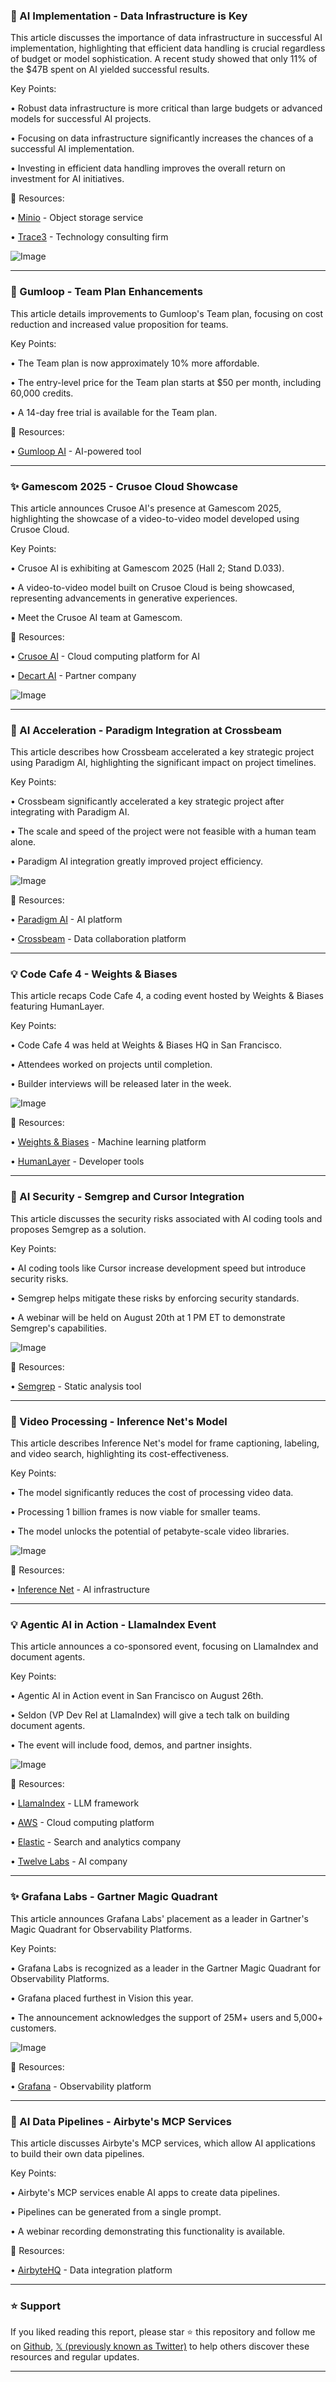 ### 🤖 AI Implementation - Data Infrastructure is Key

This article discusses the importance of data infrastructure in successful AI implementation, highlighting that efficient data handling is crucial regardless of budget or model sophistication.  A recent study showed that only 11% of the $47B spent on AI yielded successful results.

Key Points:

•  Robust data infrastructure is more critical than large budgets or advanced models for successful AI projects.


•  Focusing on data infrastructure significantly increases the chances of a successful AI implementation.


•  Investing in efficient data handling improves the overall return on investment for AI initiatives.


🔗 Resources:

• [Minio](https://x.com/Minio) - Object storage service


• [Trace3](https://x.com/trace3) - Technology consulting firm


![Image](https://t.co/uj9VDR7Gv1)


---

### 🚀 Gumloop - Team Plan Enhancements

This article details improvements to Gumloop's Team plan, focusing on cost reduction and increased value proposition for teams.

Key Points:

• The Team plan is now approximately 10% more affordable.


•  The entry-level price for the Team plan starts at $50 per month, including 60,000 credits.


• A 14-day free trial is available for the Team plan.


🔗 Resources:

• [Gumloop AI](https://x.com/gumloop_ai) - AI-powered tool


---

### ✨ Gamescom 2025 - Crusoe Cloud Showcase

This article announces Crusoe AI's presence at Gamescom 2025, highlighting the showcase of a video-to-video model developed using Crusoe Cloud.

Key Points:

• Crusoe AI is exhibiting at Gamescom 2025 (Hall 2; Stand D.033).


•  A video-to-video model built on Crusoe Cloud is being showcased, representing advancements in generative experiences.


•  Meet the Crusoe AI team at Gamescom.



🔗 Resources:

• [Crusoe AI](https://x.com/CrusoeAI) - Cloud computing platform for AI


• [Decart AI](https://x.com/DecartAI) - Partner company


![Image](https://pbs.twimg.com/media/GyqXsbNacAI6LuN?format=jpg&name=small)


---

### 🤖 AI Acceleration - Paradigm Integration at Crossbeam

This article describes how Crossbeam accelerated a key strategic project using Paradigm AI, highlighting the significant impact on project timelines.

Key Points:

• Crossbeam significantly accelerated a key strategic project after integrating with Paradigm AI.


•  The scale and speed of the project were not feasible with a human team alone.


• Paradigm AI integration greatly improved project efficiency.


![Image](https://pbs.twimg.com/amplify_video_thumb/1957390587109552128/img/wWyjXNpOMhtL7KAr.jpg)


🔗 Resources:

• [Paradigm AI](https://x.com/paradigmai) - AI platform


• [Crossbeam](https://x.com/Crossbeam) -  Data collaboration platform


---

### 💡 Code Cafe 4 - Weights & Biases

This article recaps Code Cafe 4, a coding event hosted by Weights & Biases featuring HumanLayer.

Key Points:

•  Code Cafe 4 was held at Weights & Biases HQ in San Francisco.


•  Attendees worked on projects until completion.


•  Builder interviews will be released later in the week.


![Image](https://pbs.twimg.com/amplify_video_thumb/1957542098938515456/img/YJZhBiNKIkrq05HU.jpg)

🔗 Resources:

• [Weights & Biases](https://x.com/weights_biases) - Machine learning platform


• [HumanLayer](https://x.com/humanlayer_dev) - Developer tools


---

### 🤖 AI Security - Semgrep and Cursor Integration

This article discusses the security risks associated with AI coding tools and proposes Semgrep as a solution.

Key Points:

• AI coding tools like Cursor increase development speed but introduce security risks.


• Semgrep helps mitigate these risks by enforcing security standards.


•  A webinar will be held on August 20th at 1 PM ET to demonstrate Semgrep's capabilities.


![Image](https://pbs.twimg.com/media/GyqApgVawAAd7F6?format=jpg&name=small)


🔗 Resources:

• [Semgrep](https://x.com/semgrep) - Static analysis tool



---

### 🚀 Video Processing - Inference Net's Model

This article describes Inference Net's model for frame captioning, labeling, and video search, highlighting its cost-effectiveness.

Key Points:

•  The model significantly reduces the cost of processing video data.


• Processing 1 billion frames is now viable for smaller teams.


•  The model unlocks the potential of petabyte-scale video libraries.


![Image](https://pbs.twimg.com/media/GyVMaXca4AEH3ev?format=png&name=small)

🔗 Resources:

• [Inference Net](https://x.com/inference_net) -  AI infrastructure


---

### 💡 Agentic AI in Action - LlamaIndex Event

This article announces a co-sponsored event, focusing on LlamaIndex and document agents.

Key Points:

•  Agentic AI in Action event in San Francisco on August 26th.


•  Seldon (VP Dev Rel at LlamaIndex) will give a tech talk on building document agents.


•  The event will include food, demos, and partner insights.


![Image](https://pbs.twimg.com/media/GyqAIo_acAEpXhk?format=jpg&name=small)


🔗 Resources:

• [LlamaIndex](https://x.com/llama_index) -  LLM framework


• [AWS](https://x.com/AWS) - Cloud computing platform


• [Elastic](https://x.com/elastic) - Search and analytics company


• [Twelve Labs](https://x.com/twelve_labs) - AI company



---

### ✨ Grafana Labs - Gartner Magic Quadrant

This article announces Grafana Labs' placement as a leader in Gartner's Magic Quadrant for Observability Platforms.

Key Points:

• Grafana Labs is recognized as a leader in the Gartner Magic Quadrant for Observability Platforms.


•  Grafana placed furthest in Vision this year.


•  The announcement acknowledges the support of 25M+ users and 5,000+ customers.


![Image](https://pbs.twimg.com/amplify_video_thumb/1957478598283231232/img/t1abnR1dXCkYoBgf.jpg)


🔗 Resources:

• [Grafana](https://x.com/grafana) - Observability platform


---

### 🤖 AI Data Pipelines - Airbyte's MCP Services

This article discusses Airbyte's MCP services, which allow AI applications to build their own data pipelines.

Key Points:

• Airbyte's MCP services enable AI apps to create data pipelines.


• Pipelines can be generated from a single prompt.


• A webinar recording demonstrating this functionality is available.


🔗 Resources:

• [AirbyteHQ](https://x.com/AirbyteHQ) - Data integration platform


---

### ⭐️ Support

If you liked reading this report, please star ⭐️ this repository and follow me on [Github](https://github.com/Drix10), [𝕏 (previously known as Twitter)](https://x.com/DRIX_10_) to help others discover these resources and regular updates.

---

--

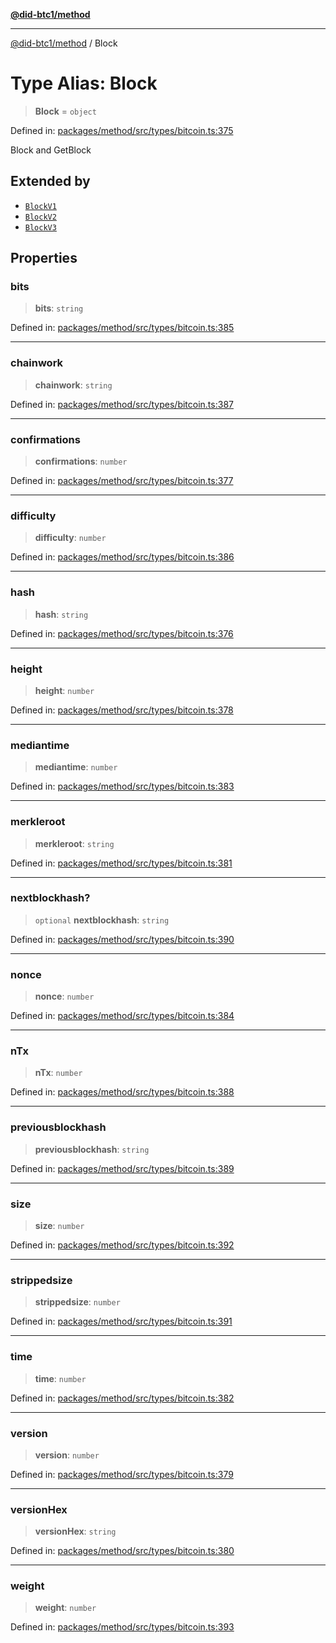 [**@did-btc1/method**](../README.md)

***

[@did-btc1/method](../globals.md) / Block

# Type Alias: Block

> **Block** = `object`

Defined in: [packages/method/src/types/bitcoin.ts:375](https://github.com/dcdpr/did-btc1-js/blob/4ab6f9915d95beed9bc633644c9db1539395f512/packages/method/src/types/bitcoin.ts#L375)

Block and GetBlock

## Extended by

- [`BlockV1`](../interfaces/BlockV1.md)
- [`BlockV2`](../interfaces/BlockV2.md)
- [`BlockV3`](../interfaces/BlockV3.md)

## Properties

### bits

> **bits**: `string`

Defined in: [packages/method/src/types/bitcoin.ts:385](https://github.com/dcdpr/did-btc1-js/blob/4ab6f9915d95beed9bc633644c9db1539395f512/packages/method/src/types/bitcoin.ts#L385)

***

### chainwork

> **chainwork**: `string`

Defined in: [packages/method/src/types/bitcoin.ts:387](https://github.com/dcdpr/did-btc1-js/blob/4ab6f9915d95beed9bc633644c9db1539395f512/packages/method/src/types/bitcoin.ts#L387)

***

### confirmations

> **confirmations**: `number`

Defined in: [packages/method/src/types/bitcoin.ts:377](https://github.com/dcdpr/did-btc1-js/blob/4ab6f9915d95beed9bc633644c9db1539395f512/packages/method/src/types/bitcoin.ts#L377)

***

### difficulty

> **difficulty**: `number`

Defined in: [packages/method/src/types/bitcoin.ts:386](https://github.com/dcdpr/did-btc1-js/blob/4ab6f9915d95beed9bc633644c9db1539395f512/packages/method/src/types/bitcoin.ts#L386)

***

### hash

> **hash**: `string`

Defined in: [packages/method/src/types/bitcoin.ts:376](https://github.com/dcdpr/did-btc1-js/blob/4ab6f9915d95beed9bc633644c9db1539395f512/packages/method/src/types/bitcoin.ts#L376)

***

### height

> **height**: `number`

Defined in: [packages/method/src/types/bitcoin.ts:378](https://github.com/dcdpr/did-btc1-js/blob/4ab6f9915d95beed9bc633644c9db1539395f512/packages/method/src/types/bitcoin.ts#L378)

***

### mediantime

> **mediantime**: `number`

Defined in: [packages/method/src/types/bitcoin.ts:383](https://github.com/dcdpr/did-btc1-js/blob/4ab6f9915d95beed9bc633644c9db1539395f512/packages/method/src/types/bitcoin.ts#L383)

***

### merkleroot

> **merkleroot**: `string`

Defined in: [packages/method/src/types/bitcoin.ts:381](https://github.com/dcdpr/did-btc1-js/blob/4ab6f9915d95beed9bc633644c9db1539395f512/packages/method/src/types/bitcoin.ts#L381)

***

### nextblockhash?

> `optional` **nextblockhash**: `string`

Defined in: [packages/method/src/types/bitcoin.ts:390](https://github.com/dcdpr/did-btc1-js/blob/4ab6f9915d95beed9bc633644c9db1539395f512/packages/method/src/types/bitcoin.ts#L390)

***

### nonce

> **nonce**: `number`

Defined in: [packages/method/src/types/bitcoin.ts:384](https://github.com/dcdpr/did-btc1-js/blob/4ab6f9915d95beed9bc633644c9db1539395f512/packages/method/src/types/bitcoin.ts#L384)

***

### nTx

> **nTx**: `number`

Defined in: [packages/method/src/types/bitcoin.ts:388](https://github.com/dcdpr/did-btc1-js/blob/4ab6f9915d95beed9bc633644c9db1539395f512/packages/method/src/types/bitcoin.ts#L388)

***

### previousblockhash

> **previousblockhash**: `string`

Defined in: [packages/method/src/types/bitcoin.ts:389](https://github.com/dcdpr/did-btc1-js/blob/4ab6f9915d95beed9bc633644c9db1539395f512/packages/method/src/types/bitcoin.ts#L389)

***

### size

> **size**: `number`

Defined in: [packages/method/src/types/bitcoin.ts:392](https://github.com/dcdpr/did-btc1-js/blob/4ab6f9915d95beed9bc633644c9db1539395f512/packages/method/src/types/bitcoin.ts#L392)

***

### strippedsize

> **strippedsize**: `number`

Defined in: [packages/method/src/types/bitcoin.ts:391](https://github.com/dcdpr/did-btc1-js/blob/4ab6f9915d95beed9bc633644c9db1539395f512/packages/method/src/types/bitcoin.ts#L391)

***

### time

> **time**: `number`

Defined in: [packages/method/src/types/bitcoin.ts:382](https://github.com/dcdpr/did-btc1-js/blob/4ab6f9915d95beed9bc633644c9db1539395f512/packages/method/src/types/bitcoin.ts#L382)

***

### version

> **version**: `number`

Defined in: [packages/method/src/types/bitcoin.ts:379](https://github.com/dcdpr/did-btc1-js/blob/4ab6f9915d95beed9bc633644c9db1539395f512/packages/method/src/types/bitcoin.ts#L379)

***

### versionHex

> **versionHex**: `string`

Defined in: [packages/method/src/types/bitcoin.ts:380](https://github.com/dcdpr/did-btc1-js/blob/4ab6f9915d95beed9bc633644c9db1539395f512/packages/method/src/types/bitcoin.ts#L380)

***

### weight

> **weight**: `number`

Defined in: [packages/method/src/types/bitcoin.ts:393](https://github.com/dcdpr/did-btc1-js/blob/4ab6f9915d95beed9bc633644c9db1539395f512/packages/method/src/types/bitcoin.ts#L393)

WORK INSTRUCTIONS: Where a line in the entries holds the word "successful", copy that line.

EXERCISE ANSWER:
This article discusses the importance of data infrastructure in successful AI implementation, highlighting that efficient data handling is crucial regardless of budget or model sophistication.  A recent study showed that only 11% of the $47B spent on AI yielded successful results.
•  Robust data infrastructure is more critical than large budgets or advanced models for successful AI projects.
•  Focusing on data infrastructure significantly increases the chances of a successful AI implementation.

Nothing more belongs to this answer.